Epic Games, creator of the wildly popular video game Fortnite, has agreed to pay more than half a billion dollars to settle federal charges related to privacy and hidden fees. Some of that money will go to consumers in the form of refunds.
The Federal Trade Commission (FTC) secured the agreement, claiming Epic Games violated the Children’s Online Privacy Protection Act (COPPA) and deployed design tricks, known as dark patterns, to dupe millions of players into making unintentional purchases.
There are actually two settlements that total $520 million in payments. As a result of the first agreement, Epic will pay $275 million for violating the COPPA Rule, the largest penalty ever obtained for violating an FTC rule. In a first-of-its-kind provision, Epic will also be required to adopt strong privacy default settings for children and teens, ensuring that voice and text communications are turned off by default.
$245 million will go to consumers
Under the second agreement, the company will pay $245 million to refund consumers for its dark patterns and billing practices, which the FTC says is the largest refund amount it has secured in a video game case.

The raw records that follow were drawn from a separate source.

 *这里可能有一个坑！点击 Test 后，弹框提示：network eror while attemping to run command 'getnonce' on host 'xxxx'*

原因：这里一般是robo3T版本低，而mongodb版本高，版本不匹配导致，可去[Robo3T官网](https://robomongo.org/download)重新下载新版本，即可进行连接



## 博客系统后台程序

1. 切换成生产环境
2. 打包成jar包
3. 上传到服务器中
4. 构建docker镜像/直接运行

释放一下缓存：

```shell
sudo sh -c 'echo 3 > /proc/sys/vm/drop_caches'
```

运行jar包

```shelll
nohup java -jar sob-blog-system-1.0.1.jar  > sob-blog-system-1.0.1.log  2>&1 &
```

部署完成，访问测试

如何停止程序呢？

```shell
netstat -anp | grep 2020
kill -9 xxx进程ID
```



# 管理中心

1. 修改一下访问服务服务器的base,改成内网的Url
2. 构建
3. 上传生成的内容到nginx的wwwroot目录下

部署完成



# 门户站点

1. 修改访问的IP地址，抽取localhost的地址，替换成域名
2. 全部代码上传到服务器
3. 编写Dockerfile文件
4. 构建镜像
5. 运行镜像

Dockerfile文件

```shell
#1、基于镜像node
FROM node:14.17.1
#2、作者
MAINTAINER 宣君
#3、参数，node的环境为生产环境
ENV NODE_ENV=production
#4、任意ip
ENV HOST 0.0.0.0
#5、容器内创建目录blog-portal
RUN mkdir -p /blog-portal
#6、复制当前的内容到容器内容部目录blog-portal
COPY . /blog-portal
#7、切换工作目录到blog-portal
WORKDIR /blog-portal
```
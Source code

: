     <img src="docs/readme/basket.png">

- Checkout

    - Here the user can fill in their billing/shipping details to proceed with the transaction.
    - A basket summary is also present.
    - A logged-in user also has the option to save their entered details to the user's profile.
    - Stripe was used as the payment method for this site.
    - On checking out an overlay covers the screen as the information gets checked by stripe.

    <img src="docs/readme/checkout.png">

"As our complaints note, Epic used privacy-invasive default settings and deceptive interfaces that tricked Fortnite users, including teenagers and children," said FTC Chair Lina M. Khan. "Protecting the public, and especially children, from online privacy invasions and dark patterns is a top priority for the commission, and these enforcement actions make clear to businesses that the FTC is cracking down on these unlawful practices.”
The Fortnite video game is generally free to download and play but charges users for certain things within the game. The game reportedly has more than 400 million users worldwide.
According to Gamequitters.com, a site for parents, Fortnite is highly addictive for young people.
“Fortnite (and video games at large) are designed by people with PhD’s in human psychology,” the site declares. “Games use state-of-the-art behavioral psychology to intentionally keep you hooked and increasingly… to spend more money. The gaming industry describes this as making a game engaging and immersive, but what this really means is that Fortnite addiction is by design and changes the brain.”
Here’s who is eligible
The FTC explains in detail which consumers can get refunds and who is eligible. In short, the agency says refunds will be available to:
Parents whose children made an unauthorized credit card purchase in the Epic Games Store between January 2017 and November 2018
Fortnite players who were charged in-game currency (V-Bucks) for unwanted in-game items (such as cosmetics, llamas, or battle passes) between January 2017 and September 2022
Fortnite players whose accounts were locked between January 2017 and September 2022 after disputing unauthorized charges with their credit card companies.
The FTC said it is still in the process of setting up the refund system and will announce the specifics when plans are finalized.